RECORD EXTRACTS =
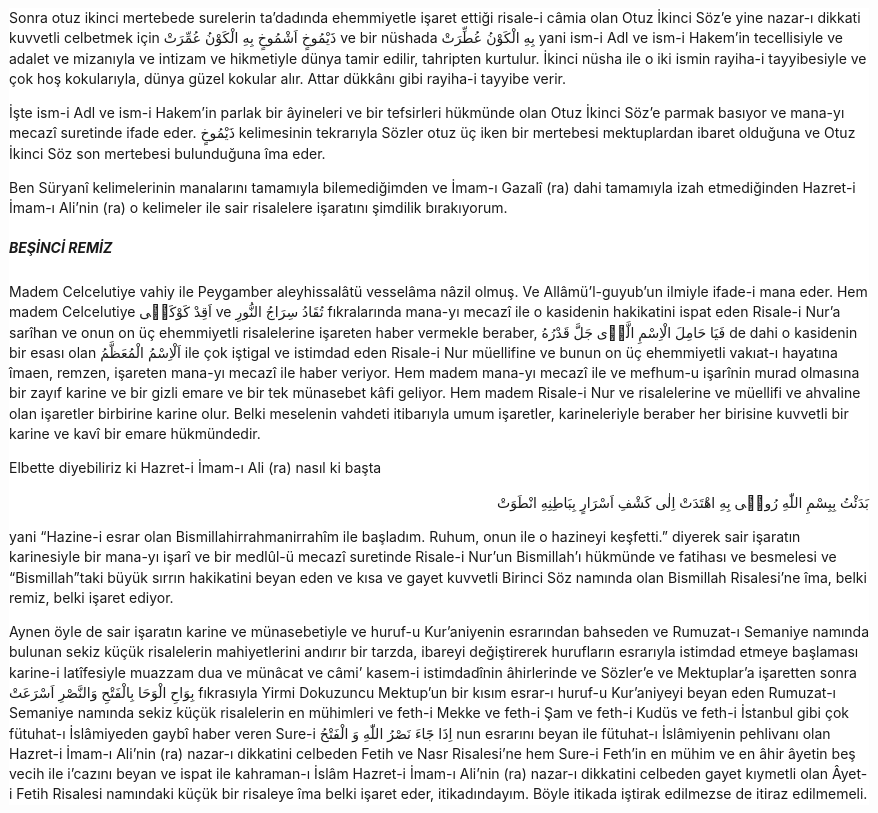 Sonra otuz ikinci mertebede surelerin ta’dadında ehemmiyetle işaret ettiği risale-i câmia olan Otuz İkinci Söz’e yine nazar-ı dikkati kuvvetli celbetmek için <span class="arabic" dir="rtl">ذَيْمُوخٍ اَشْمُوخٍ بِهِ الْكَوْنُ عُمِّرَتْ</span> ve bir nüshada <span class="arabic" dir="rtl">بِهِ الْكَوْنُ عُطِّرَتْ</span> yani ism-i Adl ve ism-i Hakem’in tecellisiyle ve adalet ve mizanıyla ve intizam ve hikmetiyle dünya tamir edilir, tahripten kurtulur. İkinci nüsha ile o iki ismin rayiha-i tayyibesiyle ve çok hoş kokularıyla, dünya güzel kokular alır. Attar dükkânı gibi rayiha-i tayyibe verir.

İşte ism-i Adl ve ism-i Hakem’in parlak bir âyineleri ve bir tefsirleri hükmünde olan Otuz İkinci Söz’e parmak basıyor ve mana-yı mecazî suretinde ifade eder. <span class="arabic" dir="rtl">ذَيْمُوخٍ</span> kelimesinin tekrarıyla Sözler otuz üç iken bir mertebesi mektuplardan ibaret olduğuna ve Otuz İkinci Söz son mertebesi bulunduğuna îma eder.

Ben Süryanî kelimelerinin manalarını tamamıyla bilemediğimden ve İmam-ı Gazalî (ra) dahi tamamıyla izah etmediğinden Hazret-i İmam-ı Ali’nin (ra) o kelimeler ile sair risalelere işaratını şimdilik bırakıyorum.

##### BEŞİNCİ REMİZ
Madem Celcelutiye vahiy ile Peygamber aleyhissalâtü vesselâma nâzil olmuş. Ve Allâmü’l-guyub’un ilmiyle ifade-i mana eder. Hem madem Celcelutiye <span class="arabic" dir="rtl">اَقِدْ كَوْكَبٖى</span> ve <span class="arabic" dir="rtl">تُقَادُ سِرَاجُ النُّورِ</span> fıkralarında mana-yı mecazî ile o kasidenin hakikatini ispat eden Risale-i Nur’a sarîhan ve onun on üç ehemmiyetli risalelerine işareten haber vermekle beraber, <span class="arabic" dir="rtl">فَيَا حَامِلَ الْاِسْمِ الَّذٖى جَلَّ قَدْرُهُ</span> de dahi o kasidenin bir esası olan <span class="arabic" dir="rtl">اَلْاِسْمُ الْمُعَظَّمُ</span> ile çok iştigal ve istimdad eden Risale-i Nur müellifine ve bunun on üç ehemmiyetli vakıat-ı hayatına îmaen, remzen, işareten mana-yı mecazî ile haber veriyor. Hem madem mana-yı mecazî ile ve mefhum-u işarînin murad olmasına bir zayıf karine ve bir gizli emare ve bir tek münasebet kâfi geliyor. Hem madem Risale-i Nur ve risalelerine ve müellifi ve ahvaline olan işaretler birbirine karine olur. Belki meselenin vahdeti itibarıyla umum işaretler, karineleriyle beraber her birisine kuvvetli bir karine ve kavî bir emare hükmündedir.

Elbette diyebiliriz ki Hazret-i İmam-ı Ali (ra) nasıl ki başta

<p class="arabic" dir="rtl">بَدَئْتُ بِبِسْمِ اللّٰهِ رُوحٖى بِهِ اهْتَدَتْ اِلٰى كَشْفِ اَسْرَارٍ بِبَاطِنِهِ انْطَوَتْ</p>

yani “Hazine-i esrar olan Bismillahirrahmanirrahîm ile başladım. Ruhum, onun ile o hazineyi keşfetti.” diyerek sair işaratın karinesiyle bir mana-yı işarî ve bir medlûl-ü mecazî suretinde Risale-i Nur’un Bismillah’ı hükmünde ve fatihası ve besmelesi ve “Bismillah”taki büyük sırrın hakikatini beyan eden ve kısa ve gayet kuvvetli Birinci Söz namında olan Bismillah Risalesi’ne îma, belki remiz, belki işaret ediyor.

Aynen öyle de sair işaratın karine ve münasebetiyle ve huruf-u Kur’aniyenin esrarından bahseden ve Rumuzat-ı Semaniye namında bulunan sekiz küçük risalelerin mahiyetlerini andırır bir tarzda, ibareyi değiştirerek hurufların esrarıyla istimdad etmeye başlaması karine-i latîfesiyle muazzam dua ve münâcat ve câmi’ kasem-i istimdadînin âhirlerinde ve Sözler’e ve Mektuplar’a işaretten sonra <span class="arabic" dir="rtl">بِوَاحِ الْوَحَا بِالْفَتْحِ وَالنَّصْرِ اَسْرَعَتْ</span> fıkrasıyla Yirmi Dokuzuncu Mektup’un bir kısım esrar-ı huruf-u Kur’aniyeyi beyan eden Rumuzat-ı Semaniye namında sekiz küçük risalelerin en mühimleri ve feth-i Mekke ve feth-i Şam ve feth-i Kudüs ve feth-i İstanbul gibi çok fütuhat-ı İslâmiyeden gaybî haber veren Sure-i <span class="arabic" dir="rtl">اِذَا جَٓاءَ نَصْرُ اللّٰهِ وَ الْفَتْحُ</span> nun esrarını beyan ile fütuhat-ı İslâmiyenin pehlivanı olan Hazret-i İmam-ı Ali’nin (ra) nazar-ı dikkatini celbeden Fetih ve Nasr Risalesi’ne hem Sure-i Feth’in en mühim ve en âhir âyetin beş vecih ile i’cazını beyan ve ispat ile kahraman-ı İslâm Hazret-i İmam-ı Ali’nin (ra) nazar-ı dikkatini celbeden gayet kıymetli olan Âyet-i Fetih Risalesi namındaki küçük bir risaleye îma belki işaret eder, itikadındayım. Böyle itikada iştirak edilmezse de itiraz edilmemeli.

TASK REQUIREMENTS = Starting with the first line of the material, print each line exactly until you have printed the line with "İşte ism-i Adl", and skip the pictures.

WRITTEN REPLY =
 Sonra otuz ikinci mertebede surelerin ta’dadında ehemmiyetle işaret ettiği risale-i câmia olan Otuz İkinci Söz’e yine nazar-ı dikkati kuvvetli celbetmek için <span class="arabic" dir="rtl">ذَيْمُوخٍ اَشْمُوخٍ بِهِ الْكَوْنُ عُمِّرَتْ</span> ve bir nüshada <span class="arabic" dir="rtl">بِهِ الْكَوْنُ عُطِّرَتْ</span> yani ism-i Adl ve ism-i Hakem’in tecellisiyle ve adalet ve mizanıyla ve intizam ve hikmetiyle dünya tamir edilir, tahripten kurtulur. İkinci nüsha ile o iki ismin rayiha-i tayyibesiyle ve çok hoş kokularıyla, dünya güzel kokular alır. Attar dükkânı gibi rayiha-i tayyibe verir.

İşte ism-i Adl ve ism-i Hakem’in parlak bir âyineleri ve bir tefsirleri hükmünde olan Otuz İkinci Söz’e parmak basıyor ve mana-yı mecazî suretinde ifade eder. <span class="arabic" dir="rtl">ذَيْمُوخٍ</span> kelimesinin tekrarıyla Sözler otuz üç iken bir mertebesi mektuplardan ibaret olduğuna ve Otuz İkinci Söz son mertebesi bulunduğuna îma eder.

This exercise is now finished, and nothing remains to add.